Over 500 combined Madison Metropolitan School District staff and Madison community members signed an open letter urging the district School Board and superintendent Dr. Carlton Jenkins to reconsider their plan for returning to in-person classes starting next week.
The letter, sent this past Monday, cites staff and community members’ worries that “the lack of inoculations will lead to an increased risk of spread throughout our community, including those students and their families at home who could have the disease brought home to them”.
Starting next Tuesday, kindergarten students and teachers in the Madison Metropolitan School District will return to in-person classes as part of the first phase of the district’s hybrid reopening plan. This plan will include in-person classes along with concurrent virtual learning for those students who don’t feel safe being in-person. Kindergarten will be followed by the first and second grade levels during the week of March 16th and then the 4K grade level in the following week.
Brad Vonck is a history teacher at Madison’s East High School. He says that there is a level of distrust among many school staff members as to whether the district administration has their safety and well-being in mind.
“We’re told that our input would be valued in any reopening decision, yet we were blindsided that we were going back. So, there’s an immense feeling of broken trust and devaluing of the lives of teachers, and that is combined with and cannot overshadow the historic and presently perpetuated mistreatment of staff of color.”
Vonck also added that while this letter addresses the immediate concerns of teachers regarding the return to in-person classes, it is just the beginning of a larger conversation about the inequities that need to be addressed by the district.
This letter also comes as staff members of East High School have announced that they will join staff members of La Follette High School in a “teach-out” Thursday morning. The purpose of which will be to stand in solidarity with the district staff that are already working in buildings as well as elementary school staff set to return next week. The teach-out will consist of teachers moving their online classrooms to the lawn of the high schools to emphasize the dangers of in-person classes.
Amanda Pustz is also a teacher at East High School that will participate in the teach-out. She says that the public presentation depicting that all MMSD staff are on board with the district’s plan to reopen is inaccurate.
“We all want to be on board, we all want to teach our students in-person, nobody likes this virtual teaching. That said, we are concerned that we’re being asked to do something that is unsafe. It particularly seems very strange when vaccine rollout for educators across the state is starting to happen. Why the rush … why the rush?”

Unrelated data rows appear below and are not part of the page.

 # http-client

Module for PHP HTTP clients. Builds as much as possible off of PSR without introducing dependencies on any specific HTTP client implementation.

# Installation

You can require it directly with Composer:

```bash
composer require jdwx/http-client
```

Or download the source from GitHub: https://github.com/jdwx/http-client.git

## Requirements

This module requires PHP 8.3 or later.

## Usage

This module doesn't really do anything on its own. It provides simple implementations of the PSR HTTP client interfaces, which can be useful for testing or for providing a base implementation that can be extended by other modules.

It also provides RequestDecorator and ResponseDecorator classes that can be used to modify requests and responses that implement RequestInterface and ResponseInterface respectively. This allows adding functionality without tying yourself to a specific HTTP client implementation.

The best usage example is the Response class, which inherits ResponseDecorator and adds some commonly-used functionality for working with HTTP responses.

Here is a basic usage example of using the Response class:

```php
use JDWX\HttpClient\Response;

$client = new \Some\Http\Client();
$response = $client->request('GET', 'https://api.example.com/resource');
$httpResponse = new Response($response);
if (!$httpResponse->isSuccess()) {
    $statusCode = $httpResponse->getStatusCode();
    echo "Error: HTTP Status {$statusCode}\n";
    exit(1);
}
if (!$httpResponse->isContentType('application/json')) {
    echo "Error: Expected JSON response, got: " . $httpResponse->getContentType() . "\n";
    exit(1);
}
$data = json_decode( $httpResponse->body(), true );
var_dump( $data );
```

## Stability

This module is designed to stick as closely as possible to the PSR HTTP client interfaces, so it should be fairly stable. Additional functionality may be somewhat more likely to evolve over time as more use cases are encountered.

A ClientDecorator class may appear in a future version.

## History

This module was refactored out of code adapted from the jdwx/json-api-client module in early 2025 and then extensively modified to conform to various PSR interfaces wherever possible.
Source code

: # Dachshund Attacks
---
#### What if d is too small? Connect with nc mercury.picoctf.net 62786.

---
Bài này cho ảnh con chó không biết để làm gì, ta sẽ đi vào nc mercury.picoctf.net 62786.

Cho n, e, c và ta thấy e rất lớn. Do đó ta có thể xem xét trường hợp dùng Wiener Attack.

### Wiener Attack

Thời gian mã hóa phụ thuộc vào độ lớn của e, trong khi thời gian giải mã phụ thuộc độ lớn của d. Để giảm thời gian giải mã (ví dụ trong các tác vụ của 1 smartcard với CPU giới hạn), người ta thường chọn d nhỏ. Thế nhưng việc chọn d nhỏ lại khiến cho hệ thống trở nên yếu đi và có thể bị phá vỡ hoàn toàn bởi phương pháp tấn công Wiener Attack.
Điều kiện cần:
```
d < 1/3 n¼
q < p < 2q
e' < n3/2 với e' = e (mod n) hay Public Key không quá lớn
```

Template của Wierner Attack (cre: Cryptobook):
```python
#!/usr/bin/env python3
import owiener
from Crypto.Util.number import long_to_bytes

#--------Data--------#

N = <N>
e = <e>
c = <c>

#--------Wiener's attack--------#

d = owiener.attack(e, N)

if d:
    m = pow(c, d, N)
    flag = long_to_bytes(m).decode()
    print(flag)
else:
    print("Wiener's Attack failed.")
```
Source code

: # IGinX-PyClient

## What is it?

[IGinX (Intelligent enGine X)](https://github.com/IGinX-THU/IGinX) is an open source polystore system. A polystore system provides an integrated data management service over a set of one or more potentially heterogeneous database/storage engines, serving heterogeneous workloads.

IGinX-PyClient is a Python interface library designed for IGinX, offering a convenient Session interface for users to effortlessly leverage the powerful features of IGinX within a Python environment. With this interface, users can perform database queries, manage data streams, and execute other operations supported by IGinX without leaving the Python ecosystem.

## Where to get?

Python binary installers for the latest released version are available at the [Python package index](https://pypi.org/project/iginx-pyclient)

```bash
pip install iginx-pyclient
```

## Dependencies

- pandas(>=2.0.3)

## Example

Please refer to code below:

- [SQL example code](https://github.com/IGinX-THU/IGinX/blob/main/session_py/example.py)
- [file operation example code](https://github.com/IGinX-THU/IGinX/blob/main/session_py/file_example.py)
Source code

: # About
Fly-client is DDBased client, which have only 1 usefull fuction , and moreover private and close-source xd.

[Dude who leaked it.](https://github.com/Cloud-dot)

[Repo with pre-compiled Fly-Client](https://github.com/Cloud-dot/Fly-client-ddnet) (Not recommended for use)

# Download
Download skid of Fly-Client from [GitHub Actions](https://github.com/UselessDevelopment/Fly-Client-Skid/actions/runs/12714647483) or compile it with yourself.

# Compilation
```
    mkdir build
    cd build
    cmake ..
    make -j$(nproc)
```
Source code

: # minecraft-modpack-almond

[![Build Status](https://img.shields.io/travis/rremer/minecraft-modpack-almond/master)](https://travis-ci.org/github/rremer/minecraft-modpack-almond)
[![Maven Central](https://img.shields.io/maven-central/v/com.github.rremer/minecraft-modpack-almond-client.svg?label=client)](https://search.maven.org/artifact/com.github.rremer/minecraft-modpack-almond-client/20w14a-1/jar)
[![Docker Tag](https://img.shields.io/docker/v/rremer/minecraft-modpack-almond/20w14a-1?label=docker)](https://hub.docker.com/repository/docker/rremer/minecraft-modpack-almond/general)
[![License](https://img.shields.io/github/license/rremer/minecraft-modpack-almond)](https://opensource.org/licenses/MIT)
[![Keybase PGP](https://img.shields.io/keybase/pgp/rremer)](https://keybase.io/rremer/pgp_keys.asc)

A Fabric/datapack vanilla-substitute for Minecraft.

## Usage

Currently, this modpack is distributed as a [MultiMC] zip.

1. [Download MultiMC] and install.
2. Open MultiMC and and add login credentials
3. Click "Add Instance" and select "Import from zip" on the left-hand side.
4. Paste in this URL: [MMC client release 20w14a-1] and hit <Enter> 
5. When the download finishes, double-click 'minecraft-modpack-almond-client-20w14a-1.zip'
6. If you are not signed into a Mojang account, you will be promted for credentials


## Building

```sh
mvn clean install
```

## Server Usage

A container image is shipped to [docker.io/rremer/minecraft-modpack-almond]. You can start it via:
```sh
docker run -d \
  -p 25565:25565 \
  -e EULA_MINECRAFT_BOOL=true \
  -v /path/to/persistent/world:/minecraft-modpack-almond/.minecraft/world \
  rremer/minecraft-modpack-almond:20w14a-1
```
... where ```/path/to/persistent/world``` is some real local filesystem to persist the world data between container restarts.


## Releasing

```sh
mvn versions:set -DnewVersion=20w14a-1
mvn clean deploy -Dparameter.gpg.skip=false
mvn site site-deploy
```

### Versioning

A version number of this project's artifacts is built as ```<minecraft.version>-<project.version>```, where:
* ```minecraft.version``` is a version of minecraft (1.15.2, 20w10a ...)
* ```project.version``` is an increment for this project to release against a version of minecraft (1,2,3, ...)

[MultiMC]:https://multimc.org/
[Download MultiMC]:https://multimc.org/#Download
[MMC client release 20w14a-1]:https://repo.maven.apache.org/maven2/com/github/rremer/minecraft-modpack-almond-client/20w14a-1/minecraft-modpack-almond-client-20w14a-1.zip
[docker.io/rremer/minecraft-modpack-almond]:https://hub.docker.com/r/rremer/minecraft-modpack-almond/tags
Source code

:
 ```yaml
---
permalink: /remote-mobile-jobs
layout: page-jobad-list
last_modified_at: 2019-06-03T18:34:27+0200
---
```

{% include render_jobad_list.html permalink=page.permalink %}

Pustz also mentioned that she and others have worries about whether the infrastructure and available ventilation of certain classrooms across the district will make them safe for in-person learning.
MMSD did hire a third-party organization, a local building company called McKinstry, to assess the safety of the protocols put in place prior to the return to classes. That company found that safety protocols taken by the Madison Metro School District had met the standards set by CDC, Dane County, and professional ventilation standards.
School staff and childcare providers in the state became eligible for the vaccine on March 1st after they were prioritized as a part of the remaining 1a phase of vaccinations. However, delays in the supply of COVID-19 vaccinations have not made the vaccine readily available to most school staff and childcare providers. Plans to turn the Alliant Energy Center into two vaccination clinics dedicated specifically to educators and childcare workers has also been pushed back until March 15th – two weeks from the originally planned date.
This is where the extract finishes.